(Beginning of SUPPLIED RECORDS)

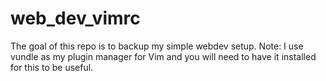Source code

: # web_dev_vimrc
The goal of this repo is to backup my simple webdev setup. Note: I use vundle as my plugin manager for Vim and you will need to have it installed for this to be useful.
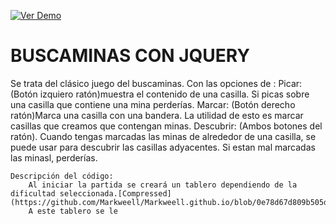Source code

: [![Ver Demo](https://github.com/Markweell/Markweell.github.io/tree/master/1.Cliente/Tema7/BuscaminasConJQuery#buscaminas-con-jquery)](https://markweell.github.io/1.Cliente/Tema7/BuscaminasConJQuery/buscaminas.html)

# BUSCAMINAS CON JQUERY

Se trata del clásico juego del buscaminas. Con las opciones de : 
	Picar: (Botón izquiero ratón)muestra el contenido de una casilla. Si picas sobre una casilla que contiene una mina perderías. 
	Marcar: (Botón derecho ratón)Marca una casilla con una bandera. La utilidad de esto es marcar casillas que creamos que contengan minas. 
	Descubrir: (Ambos botones del ratón). Cuando tengas marcadas las minas de alrededor de una casilla, se puede usar para descubrir las casillas adyacentes. Si estan mal marcadas las minasl, perderías.

	Descripción del código: 
		Al iniciar la partida se creará un tablero dependiendo de la dificultad seleccionada.[Compressed](https://github.com/Markweell/Markweell.github.io/blob/0e78d67d809b505dfc6084db1423b1200a26072d/1.Cliente/Tema7/BuscaminasConJQuery/js/main.js#L67) 
		A este tablero se le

(End of SUPPLIED RECORDS)

EXERCISE AIM: Copy all records exactly; omit images.

FINAL ANSWER:
Source code

: # web_dev_vimrc
The goal of this repo is to backup my simple webdev setup. Note: I use vundle as my plugin manager for Vim and you will need to have it installed for this to be useful.
Source code

: [![Ver Demo](https://github.com/Markweell/Markweell.github.io/tree/master/1.Cliente/Tema7/BuscaminasConJQuery#buscaminas-con-jquery)](https://markweell.github.io/1.Cliente/Tema7/BuscaminasConJQuery/buscaminas.html)

# BUSCAMINAS CON JQUERY

Se trata del clásico juego del buscaminas. Con las opciones de : 
	Picar: (Botón izquiero ratón)muestra el contenido de una casilla. Si picas sobre una casilla que contiene una mina perderías. 
	Marcar: (Botón derecho ratón)Marca una casilla con una bandera. La utilidad de esto es marcar casillas que creamos que contengan minas. 
	Descubrir: (Ambos botones del ratón). Cuando tengas marcadas las minas de alrededor de una casilla, se puede usar para descubrir las casillas adyacentes. Si estan mal marcadas las minasl, perderías.

	Descripción del código: 
		Al iniciar la partida se creará un tablero dependiendo de la dificultad seleccionada.[Compressed](https://github.com/Markweell/Markweell.github.io/blob/0e78d67d809b505dfc6084db1423b1200a26072d/1.Cliente/Tema7/BuscaminasConJQuery/js/main.js#L67) 
		A este tablero se le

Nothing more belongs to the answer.